Als je een 5-jarige vertelt dat de stoomboot onder de regenboog is doorgevaren en daarom als boot met Kleurenpieten aanmeert, gelooft hij je. Het is misschien even wennen, maar het maakt het snoepgoed echt niet minder lekker. Intussen begrijpen wij, gekleurde Nederlanders, heus wel dat alle miljoenen mensen die jaarlijks opnieuw genieten van surprises, gedichten, het zetten van een kinderschoentje en die lieve domme Zwarte Piet, ‘het niet zo bedoelen’. Ook vinden we niet dat iedereen die het een leuk feestje vindt direct een racist is. Maar dat de discussie eromheen nu vooral racistisch en xenofobisch is, kan ook niemand ontkennen.
Een andere belangrijke vraag is ook waar we de grens trekken. Wat vinden we echt te ver gaan? Als Peter R. de Vries na zijn oproep op de Facebook-pagina ‘Piet makeover’ via e-mail met de dood wordt bedreigd, ontstaat er op sociale media begrip voor degene die de bedreiging deed. Dat is echt een schrikbeeld. Een Facebook-reactie die Quinsy Gario dood wenste, kreeg maar liefst 135 likes. Waar trekken we de grens? Gaat het nog om een kinderfeest als er met zoveel begrip wordt gereageerd op doodsbedreigingen? Of zijn er andere dingen aan de hand? De gekleurde Nederlanders willen het feest niet voor de kinderen verpesten, we willen Zwarte Piet enkel meenemen naar de huidige samenleving. Zodat hij daarin nog jaren kan voortbestaan.

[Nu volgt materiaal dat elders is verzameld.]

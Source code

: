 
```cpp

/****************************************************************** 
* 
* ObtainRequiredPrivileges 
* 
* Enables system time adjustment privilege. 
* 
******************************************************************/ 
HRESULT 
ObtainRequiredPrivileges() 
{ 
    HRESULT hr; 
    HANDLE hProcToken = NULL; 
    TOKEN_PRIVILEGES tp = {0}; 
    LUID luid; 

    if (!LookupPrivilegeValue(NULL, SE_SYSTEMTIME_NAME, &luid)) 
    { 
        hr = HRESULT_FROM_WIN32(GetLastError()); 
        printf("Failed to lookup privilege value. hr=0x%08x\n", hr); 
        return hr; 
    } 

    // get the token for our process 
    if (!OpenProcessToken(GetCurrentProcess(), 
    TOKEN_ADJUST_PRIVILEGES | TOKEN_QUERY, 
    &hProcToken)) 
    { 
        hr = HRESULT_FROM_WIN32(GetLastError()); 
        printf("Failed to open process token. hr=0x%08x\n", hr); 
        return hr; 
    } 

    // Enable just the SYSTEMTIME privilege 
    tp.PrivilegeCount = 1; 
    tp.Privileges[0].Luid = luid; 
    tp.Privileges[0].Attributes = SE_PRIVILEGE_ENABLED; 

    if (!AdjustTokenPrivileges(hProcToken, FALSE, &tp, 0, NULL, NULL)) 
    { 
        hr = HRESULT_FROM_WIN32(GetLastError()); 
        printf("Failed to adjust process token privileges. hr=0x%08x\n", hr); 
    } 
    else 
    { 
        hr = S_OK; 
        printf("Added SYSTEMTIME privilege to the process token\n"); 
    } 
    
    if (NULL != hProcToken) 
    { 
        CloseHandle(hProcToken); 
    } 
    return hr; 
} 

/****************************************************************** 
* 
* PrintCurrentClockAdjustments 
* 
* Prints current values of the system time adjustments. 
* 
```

De samenstelling van Nederland is veranderd. ‘De Nederlander’ is niet per se blank, heeft niet altijd blond haar en blauwe ogen. De gekleurde Nederlander is geen immigrant meer, maar is steeds vaker hier geboren en sticht hier een eigen gezin. Het zou vreemd zijn om alles wat hij zegt in de wind te slaan. Hij is hier net zo thuis als de blanke Nederlander, hij hoeft zich dus niet altijd aan te passen.